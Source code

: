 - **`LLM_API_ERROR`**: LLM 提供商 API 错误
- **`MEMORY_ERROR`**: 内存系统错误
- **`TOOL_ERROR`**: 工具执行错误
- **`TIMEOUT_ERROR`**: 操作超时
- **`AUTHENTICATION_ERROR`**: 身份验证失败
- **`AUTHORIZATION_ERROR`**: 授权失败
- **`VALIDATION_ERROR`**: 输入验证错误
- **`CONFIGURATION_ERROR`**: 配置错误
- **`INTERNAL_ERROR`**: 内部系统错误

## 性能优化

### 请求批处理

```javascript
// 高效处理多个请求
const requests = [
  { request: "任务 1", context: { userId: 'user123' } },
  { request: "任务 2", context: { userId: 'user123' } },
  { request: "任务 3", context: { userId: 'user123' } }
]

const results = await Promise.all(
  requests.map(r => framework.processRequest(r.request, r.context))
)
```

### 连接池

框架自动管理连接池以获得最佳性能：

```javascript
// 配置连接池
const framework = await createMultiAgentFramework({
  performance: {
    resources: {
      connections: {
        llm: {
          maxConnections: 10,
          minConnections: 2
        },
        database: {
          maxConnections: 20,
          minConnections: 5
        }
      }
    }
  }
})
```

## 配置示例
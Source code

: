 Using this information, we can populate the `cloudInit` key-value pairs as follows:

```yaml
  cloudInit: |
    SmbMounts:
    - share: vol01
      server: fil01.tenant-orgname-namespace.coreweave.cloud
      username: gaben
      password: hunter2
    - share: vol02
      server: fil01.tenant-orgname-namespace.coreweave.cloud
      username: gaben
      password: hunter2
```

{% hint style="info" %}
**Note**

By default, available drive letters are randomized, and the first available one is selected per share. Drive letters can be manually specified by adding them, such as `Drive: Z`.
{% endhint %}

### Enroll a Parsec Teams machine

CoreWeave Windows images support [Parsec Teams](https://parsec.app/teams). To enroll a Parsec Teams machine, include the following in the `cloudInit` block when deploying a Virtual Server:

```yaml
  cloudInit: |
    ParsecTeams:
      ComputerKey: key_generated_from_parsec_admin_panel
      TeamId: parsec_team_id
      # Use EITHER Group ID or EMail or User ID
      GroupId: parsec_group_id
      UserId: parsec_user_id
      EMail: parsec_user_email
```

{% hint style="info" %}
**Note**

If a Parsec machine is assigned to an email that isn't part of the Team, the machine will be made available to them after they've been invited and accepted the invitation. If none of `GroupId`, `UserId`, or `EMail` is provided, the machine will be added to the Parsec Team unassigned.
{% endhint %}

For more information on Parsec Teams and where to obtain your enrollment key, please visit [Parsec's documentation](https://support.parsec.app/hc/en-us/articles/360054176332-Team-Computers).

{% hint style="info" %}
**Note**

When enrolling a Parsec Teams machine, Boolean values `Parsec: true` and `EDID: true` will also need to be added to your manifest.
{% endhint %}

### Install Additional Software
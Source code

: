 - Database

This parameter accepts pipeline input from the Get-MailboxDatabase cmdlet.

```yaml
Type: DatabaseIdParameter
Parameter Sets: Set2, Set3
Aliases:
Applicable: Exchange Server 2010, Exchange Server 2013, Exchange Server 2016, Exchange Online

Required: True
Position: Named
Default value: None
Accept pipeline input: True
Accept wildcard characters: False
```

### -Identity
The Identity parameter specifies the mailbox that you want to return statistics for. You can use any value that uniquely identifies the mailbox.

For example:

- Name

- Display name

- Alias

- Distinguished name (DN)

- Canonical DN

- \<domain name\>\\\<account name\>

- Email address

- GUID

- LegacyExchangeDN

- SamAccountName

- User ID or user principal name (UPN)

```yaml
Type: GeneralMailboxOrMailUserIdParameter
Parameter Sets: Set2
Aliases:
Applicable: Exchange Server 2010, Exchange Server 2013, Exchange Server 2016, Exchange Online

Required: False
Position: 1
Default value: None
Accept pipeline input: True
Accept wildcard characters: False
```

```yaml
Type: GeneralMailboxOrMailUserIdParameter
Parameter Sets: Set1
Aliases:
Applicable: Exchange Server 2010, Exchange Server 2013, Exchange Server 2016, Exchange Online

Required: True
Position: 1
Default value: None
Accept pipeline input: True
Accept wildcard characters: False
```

++++++++++++++++++++

## WORK REQUIRED
Show all lines from the records above where the word "cloudInit" occurs.

## EXPECTED ANSWER
: Using this information, we can populate the `cloudInit` key-value pairs as follows:
  cloudInit: |
CoreWeave Windows images support [Parsec Teams](https://parsec.app/teams). To enroll a Parsec Teams machine, include the following in the `cloudInit` block when deploying a Virtual Server:
  cloudInit: |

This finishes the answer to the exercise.